Luke writes "This past winter Calvin College professor Joel Adams and then Calvin senior Tim Brom built Microwulf, a portable supercomputer with 26.25 gigaflops peak performance, that cost less than $2,500 to construct, becoming the most cost-efficient supercomputer anywhere that Adams knows of. "It's small enough to check on an airplane or fit next to a desk," said Brom. Instead of a bunch of researchers having to share a single Beowulf cluster supercomputer, now each researcher can have their own."

3 of 387 comments (clear)

  1. not so impressive... by toQDuj · · Score: 4, Insightful

    It's just four motherboards sitting in a single frame. connected by an ethernet switch.

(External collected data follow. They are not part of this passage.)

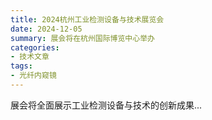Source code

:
 ```yaml
---
title: 2024杭州工业检测设备与技术展览会
date: 2024-12-05
summary: 展会将在杭州国际博览中心举办
categories:
- 技术文章
tags:
- 光纤内窥镜
---
```

展会将全面展示工业检测设备与技术的创新成果...
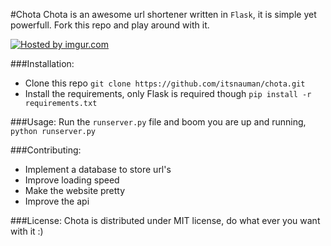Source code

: #Chota
Chota is an awesome url shortener written in `Flask`, it is simple yet powerfull. Fork this repo and play around with it.

<a href="http://imgur.com/KEIT77n"><img src="http://i.imgur.com/KEIT77n.png" title="Hosted by imgur.com" /></a>

###Installation:
 - Clone this repo ```git clone https://github.com/itsnauman/chota.git```
 - Install the requirements, only Flask is required though ```pip install -r requirements.txt```

###Usage:
Run the `runserver.py` file and boom you are up and running, `python runserver.py`

###Contributing:
 - Implement a database to store url's
 - Improve loading speed
 - Make the website pretty
 - Improve the api

###License:
Chota is distributed under MIT license, do what ever you want with it :)
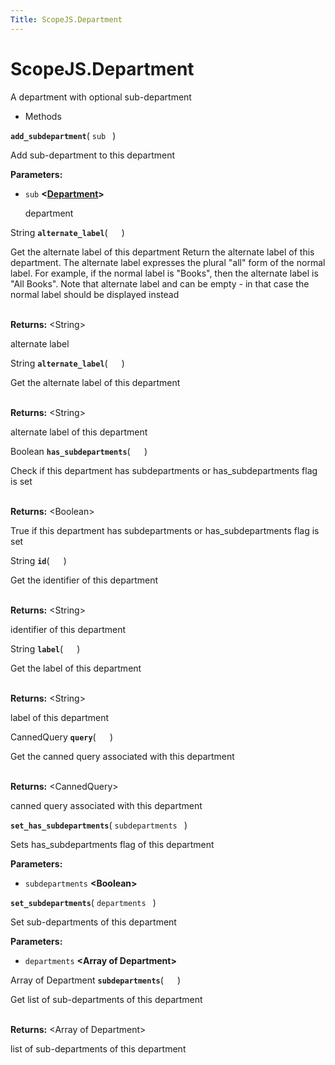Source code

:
 ```yaml
---
Title: ScopeJS.Department
---
```


# ScopeJS.Department

<p>A department with optional sub-department</p>
<ul>
<li>Methods</li>
</ul>
<strong class="name"><code>add_subdepartment</code></strong>( <code>sub </code> ) 
<br>
<p>Add sub-department to this department</p>
<strong>Parameters:</strong>
<ul class="params">
<li>
<code>sub</code> <strong>&lt;<a href="index.html">Department</a>&gt;</strong>
<p>department</p>
</li>
</ul>
String <strong class="name"><code>alternate_label</code></strong>( <code>  </code> ) 
<br>
<p>Get the alternate label of this department
Return the alternate label of this department. The alternate label expresses the plural &quot;all&quot; form of the normal label. For example, if the normal label is &quot;Books&quot;, then the alternate label is &quot;All Books&quot;. Note that alternate label and can be empty - in that case the normal label should be displayed instead</p>
<br><strong>Returns:</strong> &lt;String&gt; <p>alternate label</p>
String <strong class="name"><code>alternate_label</code></strong>( <code>  </code> ) 
<br>
<p>Get the alternate label of this department</p>
<br><strong>Returns:</strong> &lt;String&gt; <p>alternate label of this department</p>
Boolean <strong class="name"><code>has_subdepartments</code></strong>( <code>  </code> ) 
<br>
<p>Check if this department has subdepartments or has_subdepartments flag is set</p>
<br><strong>Returns:</strong> &lt;Boolean&gt; <p>True if this department has subdepartments or has_subdepartments flag is set</p>
String <strong class="name"><code>id</code></strong>( <code>  </code> ) 
<br>
<p>Get the identifier of this department</p>
<br><strong>Returns:</strong> &lt;String&gt; <p>identifier of this department</p>
String <strong class="name"><code>label</code></strong>( <code>  </code> ) 
<br>
<p>Get the label of this department</p>
<br><strong>Returns:</strong> &lt;String&gt; <p>label of this department</p>
CannedQuery <strong class="name"><code>query</code></strong>( <code>  </code> ) 
<br>
<p>Get the canned query associated with this department</p>
<br><strong>Returns:</strong> &lt;CannedQuery&gt; <p>canned query associated with this department</p>
<strong class="name"><code>set_has_subdepartments</code></strong>( <code>subdepartments </code> ) 
<br>
<p>Sets has_subdepartments flag of this department</p>
<strong>Parameters:</strong>
<ul class="params">
<li>
<code>subdepartments</code> <strong>&lt;Boolean&gt;</strong>
</li>
</ul>
<strong class="name"><code>set_subdepartments</code></strong>( <code>departments </code> ) 
<br>
<p>Set sub-departments of this department</p>
<strong>Parameters:</strong>
<ul class="params">
<li>
<code>departments</code> <strong>&lt;Array of Department&gt;</strong>
</li>
</ul>
Array of Department <strong class="name"><code>subdepartments</code></strong>( <code>  </code> ) 
<br>
<p>Get list of sub-departments of this department</p>
<br><strong>Returns:</strong> &lt;Array of Department&gt; <p>list of sub-departments of this department</p>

    True supercomputing machines (sun, ibm) have a little bit better interconnectivity between the components than a mere 1Gb/s line. This can serve its purpose though, VASP will run wonderfully on it. GAMESS probably as well.

    B.

    --
    Every experiment which ends in a big bang is a good experiment.
  2. Lame. by Anonymous Coward · · Score: 4, Insightful

    I am impressed with how amazingly lame this story is. It should have been entitled, "College Senior and Professor discover Ethernet, MicroATX, and PXE boot. Funding dried up before paying for cases. News at 3 am because we can't find anything else to report."

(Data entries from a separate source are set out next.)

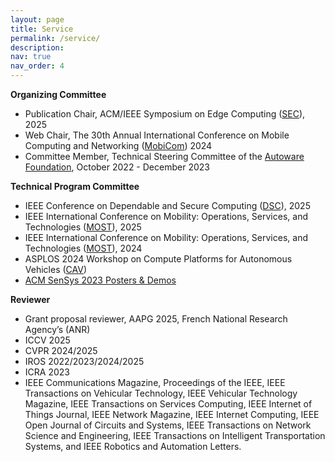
 ```yaml
---
layout: page
title: Service
permalink: /service/
description: 
nav: true
nav_order: 4
---
```


**Organizing Committee**

- Publication Chair, ACM/IEEE Symposium on Edge Computing ([SEC](https://acm-ieee-sec.org/2025/)), 2025
- Web Chair, The 30th Annual International Conference on Mobile Computing and Networking ([MobiCom](https://www.sigmobile.org/mobicom/2024/index.html)) 2024
- Committee Member, Technical Steering Committee of the [Autoware Foundation](https://autoware.org/), October 2022 - December
2023

**Technical Program Committee**

- IEEE Conference on Dependable and Secure Computing ([DSC](https://attend.ieee.org/dsc-2025/)), 2025
- IEEE International Conference on Mobility: Operations, Services, and Technologies ([MOST](https://ieeemobility.org/MOST2025/index.php)), 2025
- IEEE International Conference on Mobility: Operations, Services, and Technologies ([MOST](https://ieeemobility.org/MOST2024/index.php)), 2024
- ASPLOS 2024 Workshop on Compute Platforms for Autonomous Vehicles ([CAV](https://sites.google.com/g.harvard.edu/cav-asplos24/home))
- [ACM SenSys 2023 Posters & Demos](https://sensys.acm.org/2023/demos/)

**Reviewer**
- Grant proposal reviewer, AAPG 2025, French National Research Agency’s (ANR)
- ICCV 2025 
- CVPR 2024/2025
- IROS 2022/2023/2024/2025
- ICRA 2023
- IEEE Communications Magazine, Proceedings of the IEEE, IEEE Transactions on Vehicular Technology, IEEE Vehicular Technology Magazine, IEEE Transactions on Services Computing, IEEE Internet of Things Journal, IEEE Network Magazine, IEEE Internet Computing, IEEE Open Journal of Circuits and Systems, IEEE Transactions on Network Science and Engineering, IEEE Transactions on Intelligent Transportation Systems, and IEEE Robotics and Automation Letters.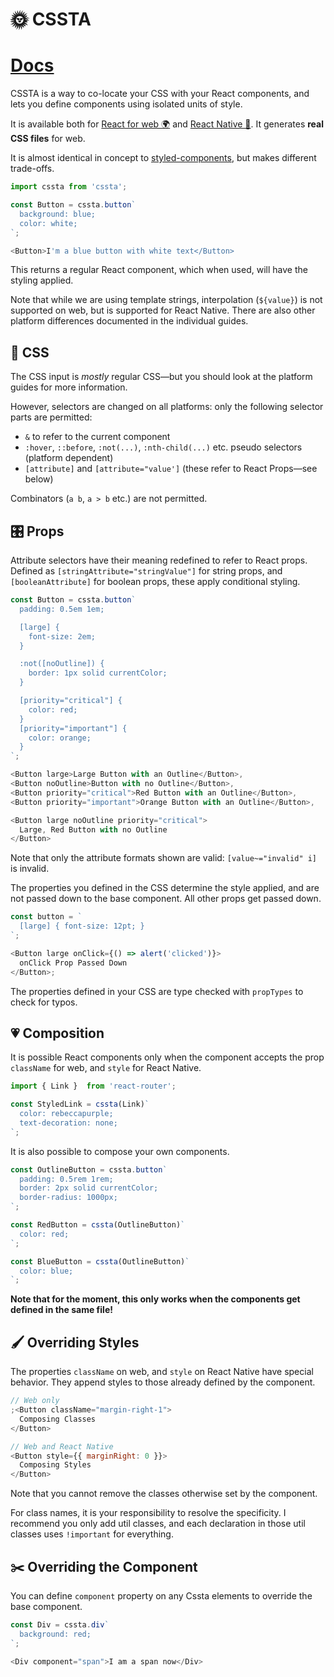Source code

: # 🌞 CSSTA

# [Docs](https://jacobp100.gitbooks.io/cssta/content/)

CSSTA is a way to co-locate your CSS with your React components, and lets you define components using isolated units of style.

It is available both for [React for web 🌍](https://jacobp100.gitbooks.io/cssta/content/web.html) and [React Native 📱](https://jacobp100.gitbooks.io/cssta/content/native.html). It generates **real CSS files** for web.

It is almost identical in concept to [styled-components](https://github.com/styled-components/styled-components), but makes different trade-offs.

```js
import cssta from 'cssta';

const Button = cssta.button`
  background: blue;
  color: white;
`;

<Button>I'm a blue button with white text</Button>
```

This returns a regular React component, which when used, will have the styling applied.

Note that while we are using template strings, interpolation (`${value}`) is not supported on web, but is supported for React Native. There are also other platform differences documented in the individual guides.

## 📝 CSS

The CSS input is *mostly* regular CSS—but you should look at the platform guides for more information.

However, selectors are changed on all platforms: only the following selector parts are permitted:

* `&` to refer to the current component
* `:hover`, `::before`, `:not(...)`, `:nth-child(...)` etc. pseudo selectors (platform dependent)
* `[attribute]` and `[attribute="value']` (these refer to React Props—see below)

Combinators (`a b`, `a > b` etc.) are not permitted.

## 🎛 Props

Attribute selectors have their meaning redefined to refer to React props. Defined as `[stringAttribute="stringValue"]` for string props, and `[booleanAttribute]` for boolean props, these apply conditional styling.

```js
const Button = cssta.button`
  padding: 0.5em 1em;

  [large] {
    font-size: 2em;
  }

  :not([noOutline]) {
    border: 1px solid currentColor;
  }

  [priority="critical"] {
    color: red;
  }
  [priority="important"] {
    color: orange;
  }
`;

<Button large>Large Button with an Outline</Button>,
<Button noOutline>Button with no Outline</Button>,
<Button priority="critical">Red Button with an Outline</Button>,
<Button priority="important">Orange Button with an Outline</Button>,

<Button large noOutline priority="critical">
  Large, Red Button with no Outline
</Button>
```

Note that only the attribute formats shown are valid: `[value~="invalid" i]` is invalid.

The properties you defined in the CSS determine the style applied, and are not passed down to the base component. All other props get passed down.

```js
const button = `
  [large] { font-size: 12pt; }
`;

<Button large onClick={() => alert('clicked')}>
  onClick Prop Passed Down
</Button>;
```

The properties defined in your CSS are type checked with `propTypes` to check for typos.

## 💗 Composition

It is possible React components only when the component accepts the prop `className` for web, and `style` for React Native.

```js
import { Link }  from 'react-router';

const StyledLink = cssta(Link)`
  color: rebeccapurple;
  text-decoration: none;
`;
```

It is also possible to compose your own components.

```js
const OutlineButton = cssta.button`
  padding: 0.5rem 1rem;
  border: 2px solid currentColor;
  border-radius: 1000px;
`;

const RedButton = cssta(OutlineButton)`
  color: red;
`;

const BlueButton = cssta(OutlineButton)`
  color: blue;
`;
```

**Note that for the moment, this only works when the components get defined in the same file!**

## 🖌 Overriding Styles

The properties `className` on web, and `style` on React Native have special behavior. They append styles to those already defined by the component.

```js
// Web only
;<Button className="margin-right-1">
  Composing Classes
</Button>

// Web and React Native
<Button style={{ marginRight: 0 }}>
  Composing Styles
</Button>
```

Note that you cannot remove the classes otherwise set by the component.

For class names, it is your responsibility to resolve the specificity. I recommend you only add util classes, and each declaration in those util classes uses `!important` for everything.

## ✂️ Overriding the Component

You can define `component` property on any Cssta elements to override the base component.

```js
const Div = cssta.div`
  background: red;
`;

<Div component="span">I am a span now</Div>
```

    Honestly, our whole research lab is filled with PXE booting MicroATX computers connected via ethernet. And I guarantee that four "nodes", aka Linux PCs, are cheaper than $2500. Whoop-de-freaking-do.

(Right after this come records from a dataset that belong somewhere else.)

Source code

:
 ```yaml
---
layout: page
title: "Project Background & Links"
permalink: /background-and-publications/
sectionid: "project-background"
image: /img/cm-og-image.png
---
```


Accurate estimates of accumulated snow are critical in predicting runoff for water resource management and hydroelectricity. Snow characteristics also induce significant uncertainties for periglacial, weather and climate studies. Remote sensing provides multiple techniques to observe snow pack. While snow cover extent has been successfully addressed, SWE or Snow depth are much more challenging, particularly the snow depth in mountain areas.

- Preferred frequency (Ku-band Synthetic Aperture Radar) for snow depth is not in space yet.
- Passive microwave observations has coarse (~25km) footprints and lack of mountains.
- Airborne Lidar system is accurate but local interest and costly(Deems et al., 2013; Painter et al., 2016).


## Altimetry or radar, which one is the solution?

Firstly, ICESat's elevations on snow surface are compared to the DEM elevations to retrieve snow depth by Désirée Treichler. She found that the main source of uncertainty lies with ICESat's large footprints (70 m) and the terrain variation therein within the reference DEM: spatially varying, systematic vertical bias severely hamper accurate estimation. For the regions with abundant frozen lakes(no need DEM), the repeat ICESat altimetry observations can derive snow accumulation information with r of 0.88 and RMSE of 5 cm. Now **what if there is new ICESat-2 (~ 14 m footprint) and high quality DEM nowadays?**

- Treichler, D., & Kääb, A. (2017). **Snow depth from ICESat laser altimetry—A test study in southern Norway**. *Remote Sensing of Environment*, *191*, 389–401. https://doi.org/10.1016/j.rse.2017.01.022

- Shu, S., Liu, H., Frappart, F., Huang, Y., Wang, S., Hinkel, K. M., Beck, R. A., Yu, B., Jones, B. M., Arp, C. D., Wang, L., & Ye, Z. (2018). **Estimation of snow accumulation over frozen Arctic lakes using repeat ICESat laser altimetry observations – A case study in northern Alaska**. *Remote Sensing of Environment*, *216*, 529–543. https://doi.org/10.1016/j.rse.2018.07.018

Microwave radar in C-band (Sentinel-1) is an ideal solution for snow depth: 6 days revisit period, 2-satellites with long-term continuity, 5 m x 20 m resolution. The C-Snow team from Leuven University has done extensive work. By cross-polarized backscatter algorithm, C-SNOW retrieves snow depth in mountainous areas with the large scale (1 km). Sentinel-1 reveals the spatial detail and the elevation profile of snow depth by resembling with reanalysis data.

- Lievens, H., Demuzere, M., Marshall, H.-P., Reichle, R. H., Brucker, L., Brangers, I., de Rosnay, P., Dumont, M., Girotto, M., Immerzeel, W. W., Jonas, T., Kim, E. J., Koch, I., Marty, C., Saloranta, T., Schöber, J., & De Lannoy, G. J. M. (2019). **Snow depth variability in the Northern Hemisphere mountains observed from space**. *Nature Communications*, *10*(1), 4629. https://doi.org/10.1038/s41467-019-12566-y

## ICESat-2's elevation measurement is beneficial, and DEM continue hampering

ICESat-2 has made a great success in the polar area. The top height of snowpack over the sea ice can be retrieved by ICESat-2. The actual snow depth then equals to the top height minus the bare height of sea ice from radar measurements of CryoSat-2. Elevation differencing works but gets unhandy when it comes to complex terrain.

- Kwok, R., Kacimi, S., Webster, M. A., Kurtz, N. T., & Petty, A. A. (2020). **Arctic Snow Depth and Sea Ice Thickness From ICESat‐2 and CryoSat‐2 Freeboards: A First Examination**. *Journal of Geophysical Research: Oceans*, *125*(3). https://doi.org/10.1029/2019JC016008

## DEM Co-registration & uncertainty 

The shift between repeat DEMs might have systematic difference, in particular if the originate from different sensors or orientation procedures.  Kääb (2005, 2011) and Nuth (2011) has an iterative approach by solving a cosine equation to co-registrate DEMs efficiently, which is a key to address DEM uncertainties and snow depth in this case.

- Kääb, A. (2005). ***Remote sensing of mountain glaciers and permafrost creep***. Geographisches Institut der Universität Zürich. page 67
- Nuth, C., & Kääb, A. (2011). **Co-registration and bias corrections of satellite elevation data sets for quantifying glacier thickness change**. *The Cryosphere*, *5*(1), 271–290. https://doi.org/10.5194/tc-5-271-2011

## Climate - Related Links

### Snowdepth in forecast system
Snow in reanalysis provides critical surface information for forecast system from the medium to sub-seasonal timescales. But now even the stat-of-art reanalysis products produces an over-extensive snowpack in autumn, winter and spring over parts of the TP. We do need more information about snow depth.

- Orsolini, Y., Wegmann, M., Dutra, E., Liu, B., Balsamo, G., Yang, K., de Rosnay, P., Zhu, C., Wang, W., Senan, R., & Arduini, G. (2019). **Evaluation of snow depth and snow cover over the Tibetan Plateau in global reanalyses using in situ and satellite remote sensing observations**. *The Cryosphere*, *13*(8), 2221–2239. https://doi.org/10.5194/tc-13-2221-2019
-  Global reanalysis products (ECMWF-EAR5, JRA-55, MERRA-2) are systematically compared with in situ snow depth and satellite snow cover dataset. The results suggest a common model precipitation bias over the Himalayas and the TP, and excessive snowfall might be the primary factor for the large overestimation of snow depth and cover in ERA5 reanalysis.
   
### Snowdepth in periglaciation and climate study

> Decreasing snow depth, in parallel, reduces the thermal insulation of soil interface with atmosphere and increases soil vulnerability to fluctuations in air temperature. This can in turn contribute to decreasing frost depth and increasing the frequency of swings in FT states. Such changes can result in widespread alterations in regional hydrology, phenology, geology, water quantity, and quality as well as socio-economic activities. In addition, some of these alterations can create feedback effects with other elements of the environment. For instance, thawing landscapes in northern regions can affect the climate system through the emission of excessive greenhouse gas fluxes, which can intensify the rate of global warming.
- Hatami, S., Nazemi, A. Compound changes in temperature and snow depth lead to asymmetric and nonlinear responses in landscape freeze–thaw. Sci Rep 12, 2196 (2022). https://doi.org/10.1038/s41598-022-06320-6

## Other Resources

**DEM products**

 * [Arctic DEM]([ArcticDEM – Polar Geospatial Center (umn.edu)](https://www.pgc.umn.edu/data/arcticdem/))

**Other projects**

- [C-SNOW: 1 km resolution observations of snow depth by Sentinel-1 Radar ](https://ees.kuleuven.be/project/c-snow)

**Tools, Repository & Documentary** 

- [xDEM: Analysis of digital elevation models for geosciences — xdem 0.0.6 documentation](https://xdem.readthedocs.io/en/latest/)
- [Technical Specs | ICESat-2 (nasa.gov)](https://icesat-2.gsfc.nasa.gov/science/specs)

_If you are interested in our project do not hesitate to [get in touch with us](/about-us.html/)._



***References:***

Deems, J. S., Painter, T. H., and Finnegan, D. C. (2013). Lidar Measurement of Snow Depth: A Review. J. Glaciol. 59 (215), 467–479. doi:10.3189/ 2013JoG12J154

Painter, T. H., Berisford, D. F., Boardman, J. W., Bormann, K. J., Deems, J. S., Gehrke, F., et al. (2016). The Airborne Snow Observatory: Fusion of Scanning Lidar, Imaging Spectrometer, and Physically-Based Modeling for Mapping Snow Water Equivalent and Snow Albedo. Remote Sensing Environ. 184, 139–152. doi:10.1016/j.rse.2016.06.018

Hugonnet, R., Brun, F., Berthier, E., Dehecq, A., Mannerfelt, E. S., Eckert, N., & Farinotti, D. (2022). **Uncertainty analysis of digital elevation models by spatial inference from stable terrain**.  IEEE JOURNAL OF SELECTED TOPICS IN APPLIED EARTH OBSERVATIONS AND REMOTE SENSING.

  3. Not to rain on their parade, but... by fgodfrey · · Score: 5, Insightful

    ...this is *hardly* a supercomputer. This is 152.57 times slower than entry number 500 on the Top 500 List. There isn't a nice neat definition of what a supercomputer is anymore, but "capable of running Beowulf" isn't it. Leaving aside the more custom machines that the company I work for (and a few others) build, there are plenty of Linux clusters that *do* qualify. The fastest one seems to be number 8 on the current Top 500 list (a Dell Infiniband cluster at NCSA).